If 36,000 in your words are on the average?
I would like the real number not an average.
I wasn’t going to post to you as you requested in post 1,638.
But since you posted to me after that request , here’s my post ...
http://www.bmj.com/cgi/content/extract/331/7529/1412
Are US flu death figures more PR than science?
The first 150 words of the full text of this article appear below.
US data on influenza deaths are a mess. The Centers for Disease Control and Prevention (CDC) acknowledges a difference between flu death and flu associated death yet uses the terms interchangeably. Additionally, there are significant statistical incompatibilities between official estimates and national vital statistics data. Compounding these problems is a marketing of feara CDC communications strategy in which medical experts “predict dire outcomes” during flu seasons.
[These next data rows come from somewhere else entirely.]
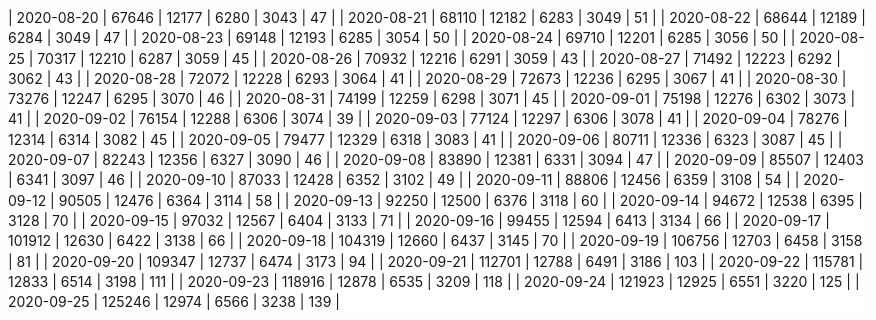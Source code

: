 | 2020-08-20 | 67646 | 12177 | 6280 | 3043 | 47 |
| 2020-08-21 | 68110 | 12182 | 6283 | 3049 | 51 |
| 2020-08-22 | 68644 | 12189 | 6284 | 3049 | 47 |
| 2020-08-23 | 69148 | 12193 | 6285 | 3054 | 50 |
| 2020-08-24 | 69710 | 12201 | 6285 | 3056 | 50 |
| 2020-08-25 | 70317 | 12210 | 6287 | 3059 | 45 |
| 2020-08-26 | 70932 | 12216 | 6291 | 3059 | 43 |
| 2020-08-27 | 71492 | 12223 | 6292 | 3062 | 43 |
| 2020-08-28 | 72072 | 12228 | 6293 | 3064 | 41 |
| 2020-08-29 | 72673 | 12236 | 6295 | 3067 | 41 |
| 2020-08-30 | 73276 | 12247 | 6295 | 3070 | 46 |
| 2020-08-31 | 74199 | 12259 | 6298 | 3071 | 45 |
| 2020-09-01 | 75198 | 12276 | 6302 | 3073 | 41 |
| 2020-09-02 | 76154 | 12288 | 6306 | 3074 | 39 |
| 2020-09-03 | 77124 | 12297 | 6306 | 3078 | 41 |
| 2020-09-04 | 78276 | 12314 | 6314 | 3082 | 45 |
| 2020-09-05 | 79477 | 12329 | 6318 | 3083 | 41 |
| 2020-09-06 | 80711 | 12336 | 6323 | 3087 | 45 |
| 2020-09-07 | 82243 | 12356 | 6327 | 3090 | 46 |
| 2020-09-08 | 83890 | 12381 | 6331 | 3094 | 47 |
| 2020-09-09 | 85507 | 12403 | 6341 | 3097 | 46 |
| 2020-09-10 | 87033 | 12428 | 6352 | 3102 | 49 |
| 2020-09-11 | 88806 | 12456 | 6359 | 3108 | 54 |
| 2020-09-12 | 90505 | 12476 | 6364 | 3114 | 58 |
| 2020-09-13 | 92250 | 12500 | 6376 | 3118 | 60 |
| 2020-09-14 | 94672 | 12538 | 6395 | 3128 | 70 |
| 2020-09-15 | 97032 | 12567 | 6404 | 3133 | 71 |
| 2020-09-16 | 99455 | 12594 | 6413 | 3134 | 66 |
| 2020-09-17 | 101912 | 12630 | 6422 | 3138 | 66 |
| 2020-09-18 | 104319 | 12660 | 6437 | 3145 | 70 |
| 2020-09-19 | 106756 | 12703 | 6458 | 3158 | 81 |
| 2020-09-20 | 109347 | 12737 | 6474 | 3173 | 94 |
| 2020-09-21 | 112701 | 12788 | 6491 | 3186 | 103 |
| 2020-09-22 | 115781 | 12833 | 6514 | 3198 | 111 |
| 2020-09-23 | 118916 | 12878 | 6535 | 3209 | 118 |
| 2020-09-24 | 121923 | 12925 | 6551 | 3220 | 125 |
| 2020-09-25 | 125246 | 12974 | 6566 | 3238 | 139 |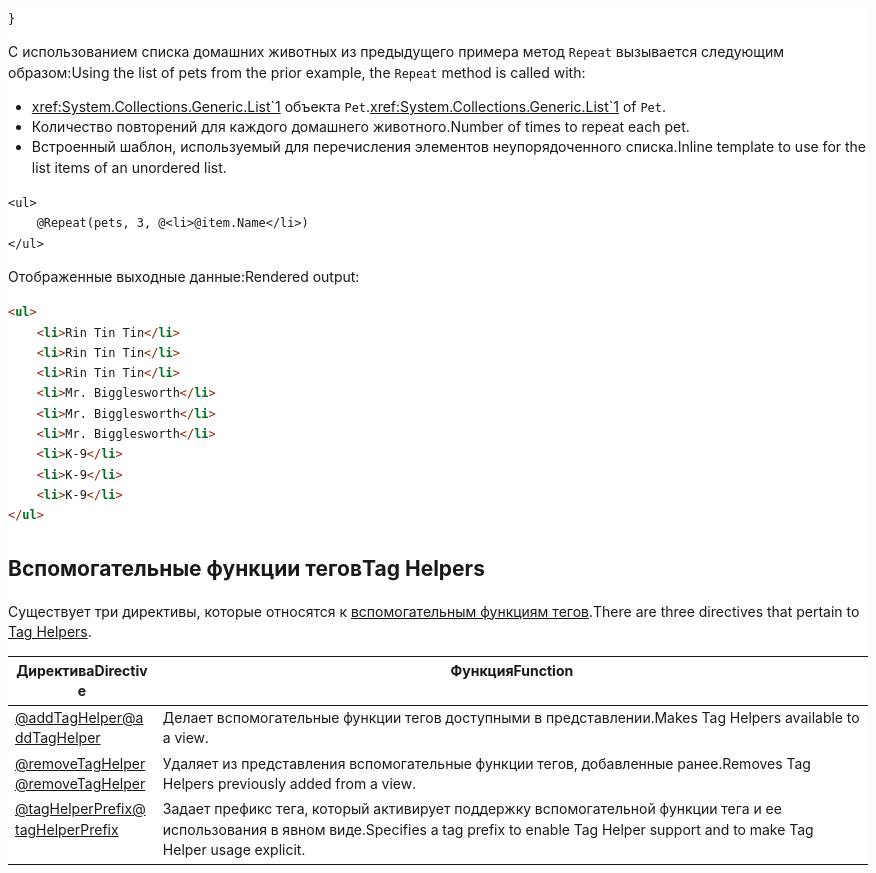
 ```cshtml
}
```

<span data-ttu-id="58c04-246">С использованием списка домашних животных из предыдущего примера метод `Repeat` вызывается следующим образом:</span><span class="sxs-lookup"><span data-stu-id="58c04-246">Using the list of pets from the prior example, the `Repeat` method is called with:</span></span>

* <span data-ttu-id="58c04-247"><xref:System.Collections.Generic.List`1> объекта `Pet`.</span><span class="sxs-lookup"><span data-stu-id="58c04-247"><xref:System.Collections.Generic.List`1> of `Pet`.</span></span>
* <span data-ttu-id="58c04-248">Количество повторений для каждого домашнего животного.</span><span class="sxs-lookup"><span data-stu-id="58c04-248">Number of times to repeat each pet.</span></span>
* <span data-ttu-id="58c04-249">Встроенный шаблон, используемый для перечисления элементов неупорядоченного списка.</span><span class="sxs-lookup"><span data-stu-id="58c04-249">Inline template to use for the list items of an unordered list.</span></span>

```cshtml
<ul>
    @Repeat(pets, 3, @<li>@item.Name</li>)
</ul>
```

<span data-ttu-id="58c04-250">Отображенные выходные данные:</span><span class="sxs-lookup"><span data-stu-id="58c04-250">Rendered output:</span></span>

```html
<ul>
    <li>Rin Tin Tin</li>
    <li>Rin Tin Tin</li>
    <li>Rin Tin Tin</li>
    <li>Mr. Bigglesworth</li>
    <li>Mr. Bigglesworth</li>
    <li>Mr. Bigglesworth</li>
    <li>K-9</li>
    <li>K-9</li>
    <li>K-9</li>
</ul>
```

## <a name="tag-helpers"></a><span data-ttu-id="58c04-251">Вспомогательные функции тегов</span><span class="sxs-lookup"><span data-stu-id="58c04-251">Tag Helpers</span></span>

<span data-ttu-id="58c04-252">Существует три директивы, которые относятся к [вспомогательным функциям тегов](xref:mvc/views/tag-helpers/intro).</span><span class="sxs-lookup"><span data-stu-id="58c04-252">There are three directives that pertain to [Tag Helpers](xref:mvc/views/tag-helpers/intro).</span></span>

| <span data-ttu-id="58c04-253">Директива</span><span class="sxs-lookup"><span data-stu-id="58c04-253">Directive</span></span> | <span data-ttu-id="58c04-254">Функция</span><span class="sxs-lookup"><span data-stu-id="58c04-254">Function</span></span> |
| --------- | -------- |
| [<span data-ttu-id="58c04-255">&commat;addTagHelper</span><span class="sxs-lookup"><span data-stu-id="58c04-255">&commat;addTagHelper</span></span>](xref:mvc/views/tag-helpers/intro#add-helper-label) | <span data-ttu-id="58c04-256">Делает вспомогательные функции тегов доступными в представлении.</span><span class="sxs-lookup"><span data-stu-id="58c04-256">Makes Tag Helpers available to a view.</span></span> |
| [<span data-ttu-id="58c04-257">&commat;removeTagHelper</span><span class="sxs-lookup"><span data-stu-id="58c04-257">&commat;removeTagHelper</span></span>](xref:mvc/views/tag-helpers/intro#remove-razor-directives-label) | <span data-ttu-id="58c04-258">Удаляет из представления вспомогательные функции тегов, добавленные ранее.</span><span class="sxs-lookup"><span data-stu-id="58c04-258">Removes Tag Helpers previously added from a view.</span></span> |
| [<span data-ttu-id="58c04-259">&commat;tagHelperPrefix</span><span class="sxs-lookup"><span data-stu-id="58c04-259">&commat;tagHelperPrefix</span></span>](xref:mvc/views/tag-helpers/intro#prefix-razor-directives-label) | <span data-ttu-id="58c04-260">Задает префикс тега, который активирует поддержку вспомогательной функции тега и ее использования в явном виде.</span><span class="sxs-lookup"><span data-stu-id="58c04-260">Specifies a tag prefix to enable Tag Helper support and to make Tag Helper usage explicit.</span></span> |
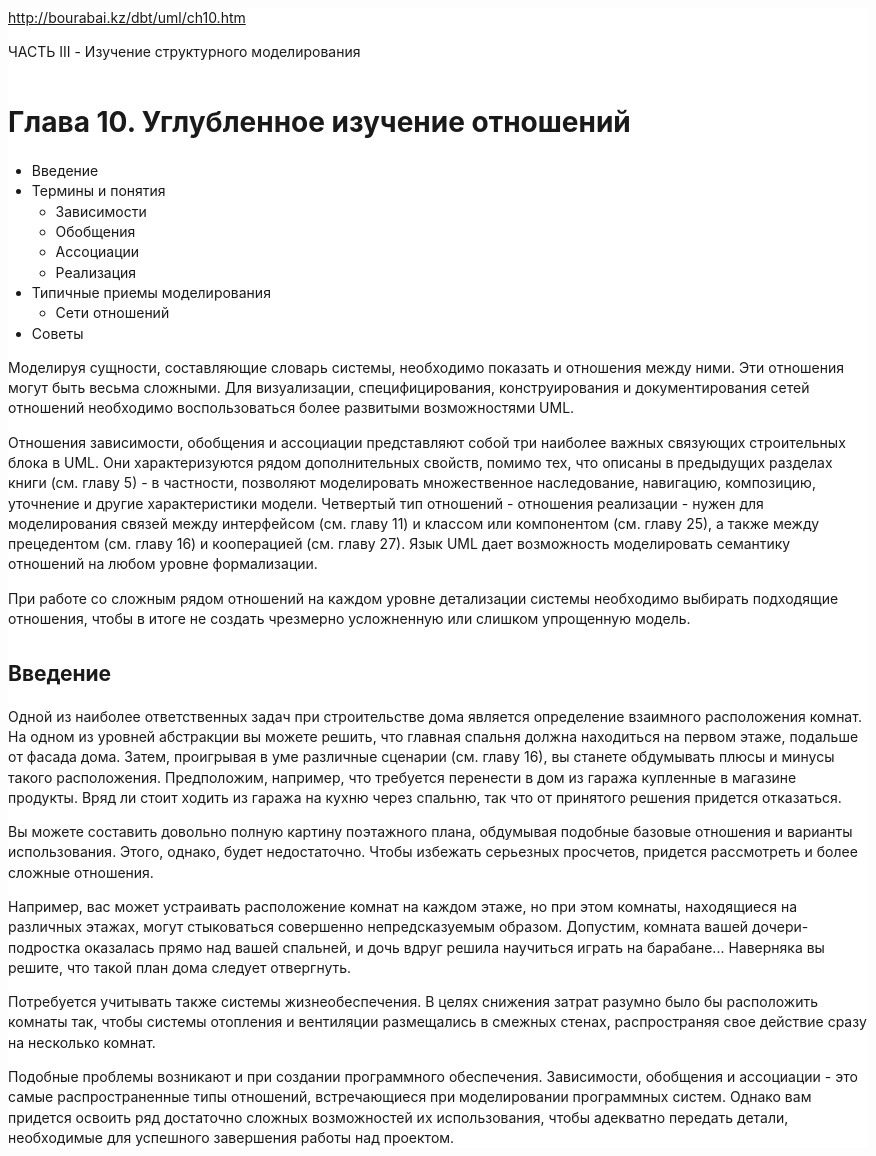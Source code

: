 ﻿http://bourabai.kz/dbt/uml/ch10.htm


ЧАСТЬ III - Изучение структурного моделирования
# Глава 10. Углубленное изучение отношений
* Введение
* Термины и понятия
    * Зависимости
    * Обобщения
    * Ассоциации
    * Реализация
* Типичные приемы моделирования
    * Сети отношений
* Советы
    
Моделируя сущности, составляющие словарь системы, необходимо показать и отношения между ними. Эти отношения могут быть весьма сложными. Для визуализации, специфицирования, конструирования и документирования сетей отношений необходимо воспользоваться более развитыми возможностями UML.

Отношения зависимости, обобщения и ассоциации представляют собой три наиболее важных связующих строительных блока в UML. Они характеризуются рядом дополнительных свойств, помимо тех, что описаны в предыдущих разделах книги (см. главу 5) - в частности, позволяют моделировать множественное наследование, навигацию, композицию, уточнение и другие характеристики модели. Четвертый тип отношений - отношения реализации - нужен для моделирования связей между интерфейсом (см. главу 11) и классом или компонентом (см. главу 25), а также между прецедентом (см. главу 16) и кооперацией (см. главу 27). Язык UML дает возможность моделировать семантику отношений на любом уровне формализации.

При работе со сложным рядом отношений на каждом уровне детализации системы необходимо выбирать подходящие отношения, чтобы в итоге не создать чрезмерно усложненную или слишком упрощенную модель.

## Введение
Одной из наиболее ответственных задач при строительстве дома является определение взаимного расположения комнат. На одном из уровней абстракции вы можете решить, что главная спальня должна находиться на первом этаже, подальше от фасада дома. Затем, проигрывая в уме различные сценарии (см. главу 16), вы станете обдумывать плюсы и минусы такого расположения. Предположим, например, что требуется перенести в дом из гаража купленные в магазине продукты. Вряд ли стоит ходить из гаража на кухню через спальню, так что от принятого решения придется отказаться.

Вы можете составить довольно полную картину поэтажного плана, обдумывая подобные базовые отношения и варианты использования. Этого, однако, будет недостаточно. Чтобы избежать серьезных просчетов, придется рассмотреть и более сложные отношения.

Например, вас может устраивать расположение комнат на каждом этаже, но при этом комнаты, находящиеся на различных этажах, могут стыковаться совершенно непредсказуемым образом. Допустим, комната вашей дочери-подростка оказалась прямо над вашей спальней, и дочь вдруг решила научиться играть на барабане... Наверняка вы решите, что такой план дома следует отвергнуть.

Потребуется учитывать также системы жизнеобеспечения. В целях снижения затрат разумно было бы расположить комнаты так, чтобы системы отопления и вентиляции размещались в смежных стенах, распространяя свое действие сразу на несколько комнат.

Подобные проблемы возникают и при создании программного обеспечения. Зависимости, обобщения и ассоциации - это самые распространенные типы отношений, встречающиеся при моделировании программных систем. Однако вам придется освоить ряд достаточно сложных возможностей их использования, чтобы адекватно передать детали, необходимые для успешного завершения работы над проектом.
The CDC website states what has become commonly accepted and widely reported in the lay and scientific press: annually “about 36 000 [Americans] die from flu” (www.cdc.gov/flu/about/disease.htm) and “influenza/pneumonia” is the seventh leading cause of death in the United States (www.cdc.gov/nchs/fastats/lcod.htm). But why are flu and pneumonia bundled together? Is the relationship so strong or unique to warrant characterising them as a single cause of death?
David Rosenthal, director of Harvard University Health Services, said, “People don’t necessarily die, per . . . [Full text of this article]
Peter Doshi, graduate student
Harvard University pdoshi@fas.harvard.edu
Thank you DvdMom. I respect your logic on the response to me or not on this one.
If you thoughts on the number of influenza deaths in the United States are realistic (and I understood you correctly), then about 1250 deaths per year are due to influenza in the United States.
That’s less than one death per hospital in the United States, due to influenza. And then there are the retirement homes, the folks who stay at home, and others.
Look, I’m not wedded to 36,000 per year, but folks you have to realize the belief that less than one person per hospital per year dies of influenza, is bizarre.
One of us is a moonbat here. I’m comfortable with you folks thinking I’m the one. I just want others to see a logical objection to your conclusions.